Methods: Based on a weighted gene co-expression network analysis (WGCNA), relevant datasets from the Gene Expression Omnibus (GEO) and The Cancer Genome Atlas (TCGA) databases were collected. Enrichment analysis was performed on differentially expressed genes (DEGs) using Gene Ontology (GO), Disease Ontology (DO), Kyoto Encyclopedia of Genes and Genomes (KEGG), and Gene Set Enrichment Analysis (GSEA).
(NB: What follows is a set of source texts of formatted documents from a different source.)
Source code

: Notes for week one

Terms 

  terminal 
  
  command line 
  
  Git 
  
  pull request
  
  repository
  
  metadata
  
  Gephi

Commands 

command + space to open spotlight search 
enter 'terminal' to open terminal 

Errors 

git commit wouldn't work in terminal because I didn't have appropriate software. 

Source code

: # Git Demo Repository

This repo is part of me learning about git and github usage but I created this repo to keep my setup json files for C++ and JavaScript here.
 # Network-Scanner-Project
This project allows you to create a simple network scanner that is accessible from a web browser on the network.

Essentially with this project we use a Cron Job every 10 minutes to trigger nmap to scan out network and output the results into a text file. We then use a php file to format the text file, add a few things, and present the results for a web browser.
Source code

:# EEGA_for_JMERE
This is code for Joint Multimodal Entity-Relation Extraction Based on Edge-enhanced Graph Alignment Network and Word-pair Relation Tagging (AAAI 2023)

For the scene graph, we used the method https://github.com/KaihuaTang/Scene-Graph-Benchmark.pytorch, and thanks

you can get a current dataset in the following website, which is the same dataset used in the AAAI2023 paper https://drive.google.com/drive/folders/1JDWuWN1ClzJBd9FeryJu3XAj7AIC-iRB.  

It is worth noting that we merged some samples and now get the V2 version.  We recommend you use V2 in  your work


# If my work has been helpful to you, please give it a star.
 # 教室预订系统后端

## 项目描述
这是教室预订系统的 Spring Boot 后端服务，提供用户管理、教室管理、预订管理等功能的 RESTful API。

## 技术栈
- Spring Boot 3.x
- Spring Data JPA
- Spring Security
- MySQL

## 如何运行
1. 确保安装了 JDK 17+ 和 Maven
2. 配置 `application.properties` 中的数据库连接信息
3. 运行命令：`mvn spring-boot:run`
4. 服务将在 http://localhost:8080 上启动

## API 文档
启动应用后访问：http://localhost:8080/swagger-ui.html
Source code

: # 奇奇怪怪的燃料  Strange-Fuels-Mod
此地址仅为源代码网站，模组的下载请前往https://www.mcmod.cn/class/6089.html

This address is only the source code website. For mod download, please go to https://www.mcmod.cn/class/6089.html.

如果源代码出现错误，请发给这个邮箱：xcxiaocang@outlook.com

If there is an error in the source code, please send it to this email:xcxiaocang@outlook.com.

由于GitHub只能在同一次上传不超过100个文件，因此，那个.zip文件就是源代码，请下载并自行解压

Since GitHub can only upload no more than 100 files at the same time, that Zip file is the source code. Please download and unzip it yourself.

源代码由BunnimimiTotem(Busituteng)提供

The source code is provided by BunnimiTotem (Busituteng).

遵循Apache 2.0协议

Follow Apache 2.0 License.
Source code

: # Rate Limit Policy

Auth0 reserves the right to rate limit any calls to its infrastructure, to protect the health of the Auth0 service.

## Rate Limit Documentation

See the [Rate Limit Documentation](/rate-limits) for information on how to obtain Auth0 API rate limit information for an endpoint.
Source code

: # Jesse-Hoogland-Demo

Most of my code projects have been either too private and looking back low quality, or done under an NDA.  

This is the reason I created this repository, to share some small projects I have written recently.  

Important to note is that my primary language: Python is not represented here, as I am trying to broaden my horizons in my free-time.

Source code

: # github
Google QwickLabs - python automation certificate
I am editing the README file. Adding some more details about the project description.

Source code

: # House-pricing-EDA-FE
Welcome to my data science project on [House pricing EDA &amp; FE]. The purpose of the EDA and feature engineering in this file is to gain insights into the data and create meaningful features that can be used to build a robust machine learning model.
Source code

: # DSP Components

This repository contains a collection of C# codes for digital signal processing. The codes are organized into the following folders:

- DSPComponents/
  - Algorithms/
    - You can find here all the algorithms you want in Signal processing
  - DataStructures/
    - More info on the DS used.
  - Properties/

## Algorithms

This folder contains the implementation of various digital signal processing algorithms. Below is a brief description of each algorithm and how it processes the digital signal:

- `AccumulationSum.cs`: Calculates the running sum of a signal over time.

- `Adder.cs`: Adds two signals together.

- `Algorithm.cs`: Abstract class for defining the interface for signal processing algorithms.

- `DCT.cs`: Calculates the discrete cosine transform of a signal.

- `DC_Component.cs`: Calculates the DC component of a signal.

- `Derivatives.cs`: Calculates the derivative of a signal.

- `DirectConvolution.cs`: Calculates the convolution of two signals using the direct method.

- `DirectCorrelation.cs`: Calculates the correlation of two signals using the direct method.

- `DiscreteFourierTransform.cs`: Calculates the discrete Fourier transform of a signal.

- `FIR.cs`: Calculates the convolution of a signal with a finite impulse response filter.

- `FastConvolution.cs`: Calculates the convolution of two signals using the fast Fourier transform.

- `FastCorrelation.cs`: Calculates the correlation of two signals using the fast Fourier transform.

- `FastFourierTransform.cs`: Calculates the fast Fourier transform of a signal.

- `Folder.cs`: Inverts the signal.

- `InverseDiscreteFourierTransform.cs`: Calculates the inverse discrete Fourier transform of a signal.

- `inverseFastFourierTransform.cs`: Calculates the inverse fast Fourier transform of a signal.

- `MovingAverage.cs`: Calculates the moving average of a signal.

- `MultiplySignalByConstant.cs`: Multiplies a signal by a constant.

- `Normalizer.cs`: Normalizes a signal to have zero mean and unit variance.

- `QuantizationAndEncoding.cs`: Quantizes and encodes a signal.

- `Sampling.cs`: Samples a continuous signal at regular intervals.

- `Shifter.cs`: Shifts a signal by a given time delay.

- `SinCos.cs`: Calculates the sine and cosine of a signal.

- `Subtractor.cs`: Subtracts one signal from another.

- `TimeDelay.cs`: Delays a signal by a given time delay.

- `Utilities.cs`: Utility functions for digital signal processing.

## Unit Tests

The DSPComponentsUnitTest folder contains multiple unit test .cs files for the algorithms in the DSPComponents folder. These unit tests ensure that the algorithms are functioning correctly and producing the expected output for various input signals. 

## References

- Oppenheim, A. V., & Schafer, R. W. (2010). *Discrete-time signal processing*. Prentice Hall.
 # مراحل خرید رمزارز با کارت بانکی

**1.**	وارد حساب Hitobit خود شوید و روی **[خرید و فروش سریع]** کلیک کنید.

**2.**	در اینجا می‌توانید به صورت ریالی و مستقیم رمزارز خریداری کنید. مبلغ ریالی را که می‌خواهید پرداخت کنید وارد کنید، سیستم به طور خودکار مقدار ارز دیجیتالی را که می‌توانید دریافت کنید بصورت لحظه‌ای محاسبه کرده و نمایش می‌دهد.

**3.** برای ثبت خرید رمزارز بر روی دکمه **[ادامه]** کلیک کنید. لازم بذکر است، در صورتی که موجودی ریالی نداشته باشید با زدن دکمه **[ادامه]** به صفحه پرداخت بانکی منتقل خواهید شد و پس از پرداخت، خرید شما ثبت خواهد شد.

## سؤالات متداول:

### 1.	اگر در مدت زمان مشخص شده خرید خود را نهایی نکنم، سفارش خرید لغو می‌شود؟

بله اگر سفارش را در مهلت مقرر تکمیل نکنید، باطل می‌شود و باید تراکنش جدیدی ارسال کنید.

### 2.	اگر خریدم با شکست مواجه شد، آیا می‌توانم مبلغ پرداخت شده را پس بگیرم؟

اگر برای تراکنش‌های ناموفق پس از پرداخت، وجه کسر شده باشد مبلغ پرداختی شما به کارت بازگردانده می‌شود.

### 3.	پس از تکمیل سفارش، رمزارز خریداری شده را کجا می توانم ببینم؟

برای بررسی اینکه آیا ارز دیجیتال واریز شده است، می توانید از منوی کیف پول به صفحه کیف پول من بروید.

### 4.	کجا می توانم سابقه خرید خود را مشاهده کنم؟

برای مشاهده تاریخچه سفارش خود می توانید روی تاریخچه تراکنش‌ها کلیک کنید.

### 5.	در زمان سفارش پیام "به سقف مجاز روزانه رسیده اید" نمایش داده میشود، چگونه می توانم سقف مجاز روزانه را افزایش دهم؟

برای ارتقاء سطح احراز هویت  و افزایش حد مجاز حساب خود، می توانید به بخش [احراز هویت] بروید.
Subsequently, three machine learning algorithms Least Absolute Shrinkage and Selection Operator (LASSO), Support Vector Machine Recursive Feature Elimination (SVM-RFE), and Random Forest (RF) were used to identify the core genes. Finally, receiver operating characteristic (ROC) curves were used to analyze the clinical diagnostic value of the core genes.
Results: We found, in total, 11,194 DEGs derived the TCGA and GEO datasets, that are primarily enriched in extracellular matrix (ECM) and inflammation related pathways, such as an ECM receptor interaction, cell adhesion molecules (CAMs), Tumor necrosis factor (TNF) signaling, and nucleotide-binding oligomerization domain (NOD) like receptor signaling pathways. Further analysis of the core genes, identified by the protein-protein interaction network, using three machine learning algorithms discovered three intersecting genes GJC1, KLHL4, and NOL4. Of which, GJC1 has good clinical diagnostic ability, which was verified using both the GEO (area under the ROC curve (AUC) = .982) and TCGA databases (AUC = .840).
Conclusions: GJC1 is highly expressed in PTC. Therefore, it is considered as a potential biomarker and is expected to become a new target for PTC gene therapy. However, it still needs to be supported and verified by more clinical data.